To wrestling fans, Billy ‘Dinty’ Parks, who died this week at 83, leaves behind a now-common move called the Sunset Flip. To those who knew him in North Bay, Ontario, he leaves behind fond memories of days at the Sunset Park Motel and Cottages.

Born and raised on a farm in North Bay, Parks was into hockey and football as a youth, but always looked up to his brother Herb, 11 years his senior, who had taken a real shine to wrestling, both amateur and professional.

Bill Parks


Herb was a favourite to represent Canada at the 1932 Olympic Games in wrestling, but his hopes were dashed when he broke his ribs. Herb turned pro, and would encourage his younger brother to go to the YMCA and develop his amateur mat skills.

After a stint in the Royal Canadian Air Force during World War II, with the 432nd Bomber Squadron, Bill was discharged and wrestled amateur until heading west to turn pro alongside his big brother.

In April 1947, Bill Parks entered the pro ring for the first time in a battle royal for Don Owen in the Oregon territory. His first singles match was a few days later against Gorilla Poggi.

Bill Parks would wrestle for 20 years, until 1967, but it was not a full-time gig for him, and his obituary in the North Bay Today newspaper claims he had “more than 500 matches” during those 20 years, including TV appearances on the Dumont Network.

In 1954, Parks bought the Sunset Park Motel and Cottages in North Bay, operating them with his wife Barbara until 1972. He was a regular on the summer wrestling tours promoted by Larry Kasaboski in Northern Ontario. During the winter, the couple went to Florida, and Parks would wrestle on occasion there as well.

Though he may not have been the first to actually perform the Sunset Flip — rolling over an opponent and using his momentum to bring his foe into a pin position — Parks definitely gets credit for popularizing and naming the move after his business.

Fan Jack Caldwell shared his memory of Bill Parks in an email with SLAM! Wrestling, having been a kid in Florida who knew Bill’s son, Chris. “Bill was a face and he did not use any fancy gimmicks. He was a nice guy and he had a classic Canadian accent, saying ‘eh?’ at the end of his sentences,” wrote Caldwell.

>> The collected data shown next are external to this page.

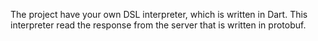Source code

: The project have your own DSL interpreter, which is written in Dart.
This interpreter read the response from the server that is written in protobuf.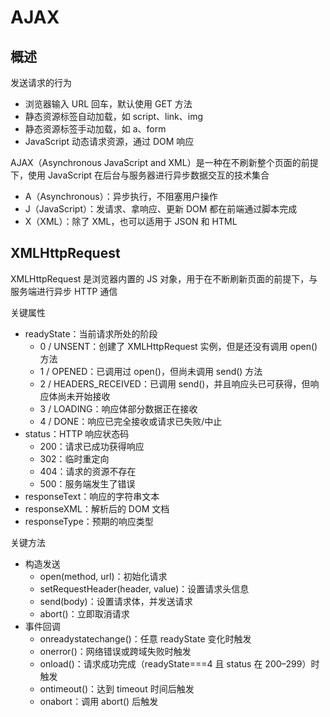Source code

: # AJAX



## 概述

发送请求的行为
- 浏览器输入 URL 回车，默认使用 GET 方法
- 静态资源标签自动加载，如 script、link、img
- 静态资源标签手动加载，如 a、form
- JavaScript 动态请求资源，通过 DOM 响应

AJAX（Asynchronous JavaScript and XML）是一种在不刷新整个页面的前提下，使用 JavaScript 在后台与服务器进行异步数据交互的技术集合
- A（Asynchronous）：异步执行，不阻塞用户操作
- J（JavaScript）：发请求、拿响应、更新 DOM 都在前端通过脚本完成
- X（XML）：除了 XML，也可以适用于 JSON 和 HTML

## XMLHttpRequest

XMLHttpRequest 是浏览器内置的 JS 对象，用于在不断刷新页面的前提下，与服务端进行异步 HTTP 通信

关键属性
- readyState：当前请求所处的阶段
  - 0 / UNSENT：创建了 XMLHttpRequest 实例，但是还没有调用 open() 方法
  - 1 / OPENED：已调用过 open()，但尚未调用 send() 方法
  - 2 / HEADERS_RECEIVED：已调用 send()，并且响应头已可获得，但响应体尚未开始接收
  - 3 / LOADING：响应体部分数据正在接收
  - 4 / DONE：响应已完全接收或请求已失败/中止
- status：HTTP 响应状态码
  - 200：请求已成功获得响应
  - 302：临时重定向
  - 404：请求的资源不存在
  - 500：服务端发生了错误
- responseText：响应的字符串文本
- responseXML：解析后的 DOM 文档
- responseType：预期的响应类型

关键方法
- 构造发送
  - open(method, url)：初始化请求
  - setRequestHeader(header, value)：设置请求头信息
  - send(body)：设置请求体，并发送请求
  - abort()：立即取消请求
- 事件回调
  - onreadystatechange()：任意 readyState 变化时触发
  - onerror()：网络错误或跨域失败时触发
  - onload()：请求成功完成（readyState===4 且 status 在 200–299）时触发
  - ontimeout()：达到 timeout 时间后触发
  - onabort：调用 abort() 后触发

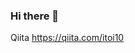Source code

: ### Hi there 👋

Qiita https://qiita.com/itoi10

<!-- [![Top Langs](https://github-readme-stats.vercel.app/api/top-langs/?username=itoi10&layout=compact&hide=jupyter%20notebook)](https://github.com/anuraghazra/github-readme-stats) -->

<!--
**itoi10/itoi10** is a ✨ _special_ ✨ repository because its `README.md` (this file) appears on your GitHub profile.

Here are some ideas to get you started:

- 🔭 I’m currently working on ...
- 🌱 I’m currently learning ...
- 👯 I’m looking to collaborate on ...
- 🤔 I’m looking for help with ...
- 💬 Ask me about ...
- 📫 How to reach me: ...
- 😄 Pronouns: ...
- ⚡ Fun fact: ...
-->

North Bay’s Craig Wallace recalled taking swimming lessons at the area known as Sunset Point where Parks had his park. The land is now a city park.

According to Scott Teal’s Whatever Happened To … ? newsletter from 1994, Herb (also deceased) and Bill Parks worked as a tag team for many years, including stints for Al Half in Columbus, Ohio, Cliff Maupin in Toledo, Ohio, Dory Detton in Amarillo, Texas.

Bill Parks’ top title was the North American Junior Heavyweight title in 1960, a belt defended in Northern Ontario and sponsored by Labatt’s. He was inducted into the North Bay Sports Hall of Fame in 1991.

A cause of death was not reported in the obituary in the North Bay newspaper. Parks died in Florida.